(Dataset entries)
- - - -

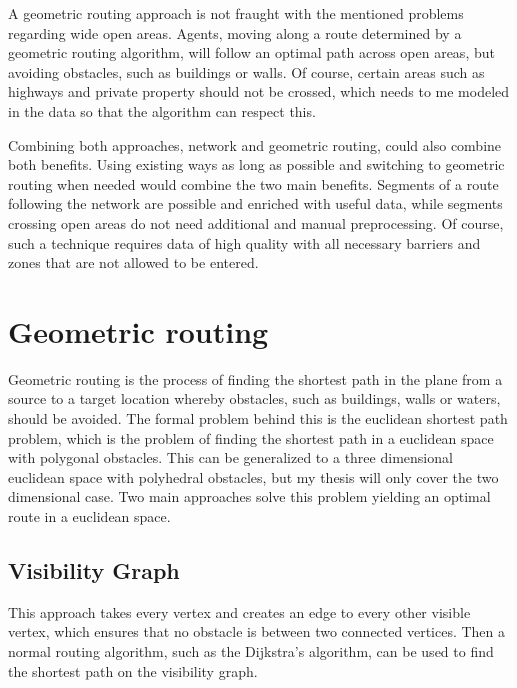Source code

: \documentclass[
	a4paper,
	11pt,
	twoside,
	twocolumn
]{article}
\begin{document}
		A geometric routing approach is not fraught with the mentioned problems regarding wide open areas.
		Agents, moving along a route determined by a geometric routing algorithm, will follow an optimal path across open areas, but avoiding obstacles, such as buildings or walls.
		Of course, certain areas such as highways and private property should not be crossed, which needs to me modeled in the data so that the algorithm can respect this.
		
		Combining both approaches, network and geometric routing, could also combine both benefits.
		Using existing ways as long as possible and switching to geometric routing when needed would combine the two main benefits.
		Segments of a route following the network are possible and enriched with useful data, while segments crossing open areas do not need additional and manual preprocessing.
		Of course, such a technique requires data of high quality with all necessary barriers and zones that are not allowed to be entered.
		
	\section{Geometric routing}
	
		Geometric routing is the process of finding the shortest path in the plane from a source to a target location whereby obstacles, such as buildings, walls or waters, should be avoided.
		The formal problem behind this is the euclidean shortest path problem, which is the problem of finding the shortest path in a euclidean space with polygonal obstacles.
		This can be generalized to a three dimensional euclidean space with polyhedral obstacles, but my thesis will only cover the two dimensional case.
		Two main approaches solve this problem yielding an optimal route in a euclidean space.
		
		\subsection{Visibility Graph}
		
			This approach takes every vertex and creates an edge to every other visible vertex, which ensures that no obstacle is between two connected vertices.
			Then a normal routing algorithm, such as the Dijkstra's algorithm, can be used to find the shortest path on the visibility graph.
			
\end{document}
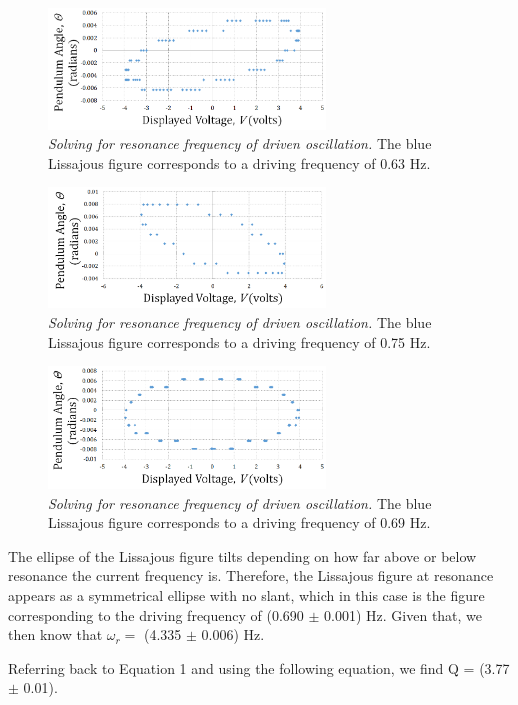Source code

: \documentclass[twoside,twocolumn]{article}
\begin{document}
\begin{figure}[!htbp]
    \centering
    \includegraphics[width=2.9in]{FreqBelow.png}
    \caption{\textit{Solving for resonance frequency of driven oscillation.} The blue Lissajous figure corresponds to a driving frequency of 0.63 Hz.}
\end{figure}

\begin{figure}[!htbp]
    \centering
    \includegraphics[width=2.9in]{FreqAbove.png}
    \caption{\textit{Solving for resonance frequency of driven oscillation.} The blue Lissajous figure corresponds to a driving frequency of 0.75 Hz.}
\end{figure}

\begin{figure}[!htbp]
    \centering
    \includegraphics[width=2.9in]{FreqOn.png}
    \caption{\textit{Solving for resonance frequency of driven oscillation.} The blue Lissajous figure corresponds to a driving frequency of 0.69 Hz.}
\end{figure}

\noindent The ellipse of the Lissajous figure tilts depending on how far above or below resonance the current frequency is. Therefore, the Lissajous figure at resonance appears as a symmetrical ellipse with no slant, which in this case is the figure corresponding to the driving frequency of (0.690 $\pm$ 0.001) Hz. Given that, we then know that $\omega_r =$ (4.335 $\pm$ 0.006) Hz.

\noindent Referring back to Equation 1 and using the following equation, we find Q = (3.77 $\pm$ 0.01).
\end{document}
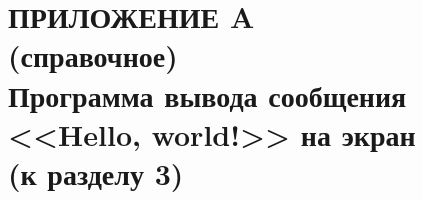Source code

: \renewcommand{\thefigure}{\Asbuk{section}.\arabic{figure}}
\renewcommand{\thetable}{\Asbuk{section}.\arabic{table}}
\renewcommand{\thelstlisting}{\Asbuk{section}.\arabic{lstlisting}}

\pagestyle{fancy}
\fancyhf{} %
\fancyfoot[R]{\thepage} 
\renewcommand{\headrulewidth}{0pt}
\renewcommand{\footrulewidth}{0pt}

\setlength{\headheight}{10mm}
\setlength{\headsep}{\baselineskip}

\section*{ПРИЛОЖЕНИЕ A\\(справочное)\\Программа вывода сообщения <<Hello, world!>> на экран\\(к разделу 3)}
\label{sec:appendix_a}
\thispagestyle{plain} 
\setcounter{section}{1}
\setcounter{figure}{0}
\setcounter{table}{0}
\setcounter{lstlisting}{0}

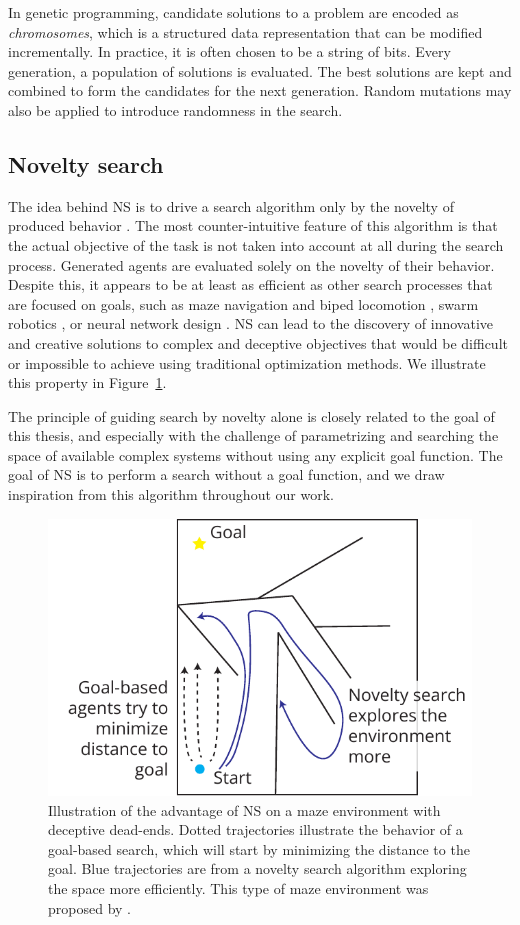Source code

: In genetic programming, candidate solutions to a problem are encoded as
\emph{chromosomes}, which is a structured data representation that can be
modified incrementally. In practice, it is often chosen to be a string of bits.
Every generation, a population of solutions is evaluated. The best solutions are
kept and combined to form the candidates for the next generation. Random
mutations may also be applied to introduce randomness in the search.

\subsection{Novelty search}
The idea behind \ac{NS} is to drive a search algorithm only by the novelty of
produced behavior \parencite{lehmanAbandoningObjectivesEvolution2011}. The most
counter-intuitive feature of this algorithm is that the actual objective of the
task is not taken into account at all during the search process. Generated
agents are evaluated solely on the novelty of their behavior. Despite this, it
appears to be at least as efficient as other search processes that are focused on goals, such as maze navigation and biped locomotion
\parencite{lehmanAbandoningObjectivesEvolution2011}, swarm robotics
\parencite{gomesEvolutionSwarmRobotics2013}, or neural network design
\parencite{risiEvolvingPlasticNeural2010}. \ac{NS} can lead to the discovery 
of innovative and creative solutions to complex and deceptive objectives that 
would be difficult or impossible to achieve using traditional optimization methods. 
We illustrate this property in Figure~\ref{fig:novelty_search}.

The principle of guiding search by novelty alone is closely related to the goal
of this thesis, and especially with the challenge of parametrizing and searching
the space of available complex systems without using any explicit goal function.
The goal of \ac{NS} is to perform a search without a goal function, and we draw
inspiration from this algorithm throughout our work.

\begin{figure}[htbp]
  \centering
  \includegraphics[width=.7\linewidth]{figures/novelty_search}
  \caption{Illustration of the advantage of \acf{NS} on a maze environment with
    deceptive dead-ends. Dotted trajectories illustrate the behavior of a
    goal-based search, which will start by minimizing the distance to the goal.
    Blue trajectories are from a novelty search algorithm exploring the space
    more efficiently. This type of maze environment was proposed by
    \textcite{lehmanAbandoningObjectivesEvolution2011}.}
\label{fig:novelty_search}
\end{figure}

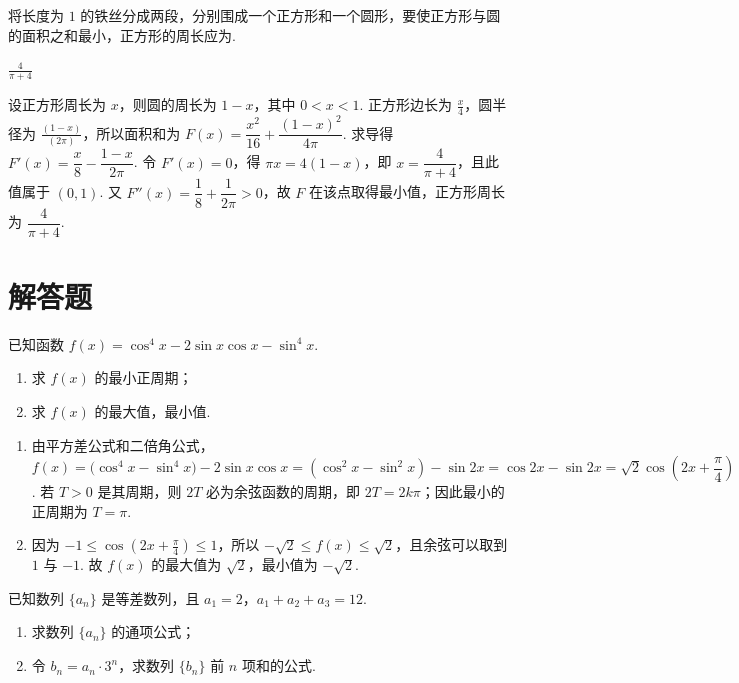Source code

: \begin{problem}
将长度为 \(1\) 的铁丝分成两段，分别围成一个正方形和一个圆形，要使正方形与圆的面积之和最小，正方形的周长应为\fillinblank{}.
\end{problem}

\begin{answer}
\(\frac{4}{\pi+4}\)
\end{answer}

\begin{solution}
设正方形周长为 \(x\)，则圆的周长为 \(1-x\)，其中 \(0<x<1\). 正方形边长为 \(\frac{x}{4}\)，圆半径为 \(\frac{(1-x)}{(2\pi)}\)，所以面积和为
\(F(x)=\dfrac{x^2}{16}+\dfrac{(1-x)^2}{4\pi}\). 求导得
\(F'(x)=\dfrac{x}{8}-\dfrac{1-x}{2\pi}\). 令 \(F'(x)=0\)，得 \(\pi x=4(1-x)\)，即 \(x=\dfrac{4}{\pi+4}\)，且此值属于 \((0,1)\). 又
\(F''(x)=\dfrac18+\dfrac{1}{2\pi}>0\)，故 \(F\) 在该点取得最小值，正方形周长为 \(\dfrac{4}{\pi+4}\).
\end{solution}

\section{解答题}
\begin{problem}
已知函数 \(f(x) = \cos^4 x - 2 \sin x \cos x - \sin^4 x\).

\begin{enumerate}
\item 求 \(f(x)\) 的最小正周期；
\item 求 \(f(x)\) 的最大值，最小值.
\end{enumerate}
\end{problem}

\begin{solution}
\begin{enumerate}
\item 由平方差公式和二倍角公式，
\(f(x)=\bigl(\cos^4x-\sin^4x\bigr)-2\sin x\cos x=(\cos^2x-\sin^2x)-\sin2x=\cos2x-\sin2x=\sqrt2\cos\left(2x+\dfrac\pi4\right)\). 若 \(T>0\) 是其周期，则 \(2T\) 必为余弦函数的周期，即 \(2T=2k\pi\)；因此最小的正周期为 \(T=\pi\).
\item 因为 \(-1\leqslant\cos(2x+\frac{\pi}{4})\leqslant1\)，所以 \(-\sqrt2\leqslant f(x)\leqslant\sqrt2\)，且余弦可以取到 \(1\) 与 \(-1\). 故 \(f(x)\) 的最大值为 \(\sqrt2\)，最小值为 \(-\sqrt2\).
\end{enumerate}
\end{solution}

\begin{problem}
已知数列 \(\{a_n\}\) 是等差数列，且 \(a_1 = 2\)，\(a_1 + a_2 + a_3 = 12\).

\begin{enumerate}
\item 求数列 \(\{a_n\}\) 的通项公式；
\item 令 \(b_n = a_n \cdot 3^n\)，求数列 \(\{b_n\}\) 前 \(n\) 项和的公式.
\end{enumerate}
\end{problem}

- - - -

> **PROBLEM TO SOLVE**: Above are the records; report each line in them that includes the word "behind".

> **ANSWER TO THE PROBLEM**:
		The formal problem behind this is the euclidean shortest path problem, which is the problem of finding the shortest path in a euclidean space with polygonal obstacles.
The idea behind \ac{NS} is to drive a search algorithm only by the novelty of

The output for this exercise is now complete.